Une pensée pour Piquionne
Il y a un peu plus d'un an, l'affaire Piquionne défrayait la chronique: envoûté par de supposées velléités de recrutement de la part de l'OL, l'attaquant – auteur d'une excellente demi-saison – entrait en conflit ouvert avec des dirigeants qui montraient alors leur grande difficulté à gérer des situations sensibles. Finalement, le joueur ne partait "qu'à" Monaco, tandis que son ancien club, en dépit des bonnes performances de son successeur Bafetimbi Gomis, s'embourbait dans une fin de saison déliquescente.
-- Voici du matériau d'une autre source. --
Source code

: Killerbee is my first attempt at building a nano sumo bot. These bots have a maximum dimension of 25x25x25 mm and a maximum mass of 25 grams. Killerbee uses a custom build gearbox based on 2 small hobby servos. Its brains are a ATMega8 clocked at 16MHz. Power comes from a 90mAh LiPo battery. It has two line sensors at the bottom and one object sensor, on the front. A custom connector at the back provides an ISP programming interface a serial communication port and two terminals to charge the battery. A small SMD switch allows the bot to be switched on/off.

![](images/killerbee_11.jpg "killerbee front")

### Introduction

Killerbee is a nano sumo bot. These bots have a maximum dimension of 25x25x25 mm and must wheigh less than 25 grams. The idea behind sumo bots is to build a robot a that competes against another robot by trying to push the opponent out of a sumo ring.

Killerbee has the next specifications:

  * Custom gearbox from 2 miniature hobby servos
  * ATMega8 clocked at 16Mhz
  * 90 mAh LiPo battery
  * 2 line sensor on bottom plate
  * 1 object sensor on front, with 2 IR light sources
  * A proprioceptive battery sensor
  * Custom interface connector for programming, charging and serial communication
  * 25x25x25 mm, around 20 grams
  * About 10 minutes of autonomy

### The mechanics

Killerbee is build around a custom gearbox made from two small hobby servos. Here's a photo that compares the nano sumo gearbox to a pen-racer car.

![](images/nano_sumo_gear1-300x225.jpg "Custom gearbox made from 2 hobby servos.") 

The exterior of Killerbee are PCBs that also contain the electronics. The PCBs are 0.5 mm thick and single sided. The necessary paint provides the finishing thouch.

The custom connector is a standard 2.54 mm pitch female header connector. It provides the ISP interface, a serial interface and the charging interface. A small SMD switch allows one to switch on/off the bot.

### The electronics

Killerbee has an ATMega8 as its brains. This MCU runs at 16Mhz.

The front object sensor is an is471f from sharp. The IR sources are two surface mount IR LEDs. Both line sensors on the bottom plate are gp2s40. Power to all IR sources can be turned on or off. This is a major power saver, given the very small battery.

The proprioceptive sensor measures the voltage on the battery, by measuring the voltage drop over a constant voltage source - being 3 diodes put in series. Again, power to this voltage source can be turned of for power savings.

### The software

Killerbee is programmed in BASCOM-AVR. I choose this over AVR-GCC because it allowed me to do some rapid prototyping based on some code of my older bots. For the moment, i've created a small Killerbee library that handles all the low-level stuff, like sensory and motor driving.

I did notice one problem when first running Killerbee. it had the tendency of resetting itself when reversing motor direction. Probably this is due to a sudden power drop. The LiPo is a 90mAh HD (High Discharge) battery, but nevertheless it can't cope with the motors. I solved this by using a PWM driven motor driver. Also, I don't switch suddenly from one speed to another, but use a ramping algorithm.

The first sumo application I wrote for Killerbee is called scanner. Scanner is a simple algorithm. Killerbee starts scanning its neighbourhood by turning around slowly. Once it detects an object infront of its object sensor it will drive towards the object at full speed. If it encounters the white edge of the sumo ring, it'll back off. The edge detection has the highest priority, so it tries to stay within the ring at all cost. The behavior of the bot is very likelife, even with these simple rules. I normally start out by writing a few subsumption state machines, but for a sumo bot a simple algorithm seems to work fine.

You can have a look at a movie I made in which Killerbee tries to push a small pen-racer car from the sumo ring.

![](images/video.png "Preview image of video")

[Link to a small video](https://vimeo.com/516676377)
La trajectoire de l'ex-Rennais, elle, s'est également infléchie, avec un bilan plutôt terne (1) dans une équipe incapable de sortir d'un marasme ancien en dépit de l'arrivée de Ricardo. Rien de déshonorant, mais on ne peut pas s'empêcher de penser que s'il avait privilégié la logique sportive en restant au moins six mois de plus dans le club qui l'avait amené au niveau d'international, le bénéfice aurait été réciproque. Au lieu de quoi, le choix du psychodrame et l'opportunité offerte par cette aberration sportive qu'est le mercato d'hiver ont conduit Piquionne au seul accomplissement d'un bon contrat sur le Rocher. On parierait volontiers que plus aucun club du standing de l'OL ne lui fera désormais la moindre offre.
(1) 7 buts en 27 matches tout de même, mais une influence limitée, loin de son rayonnement stéphanois.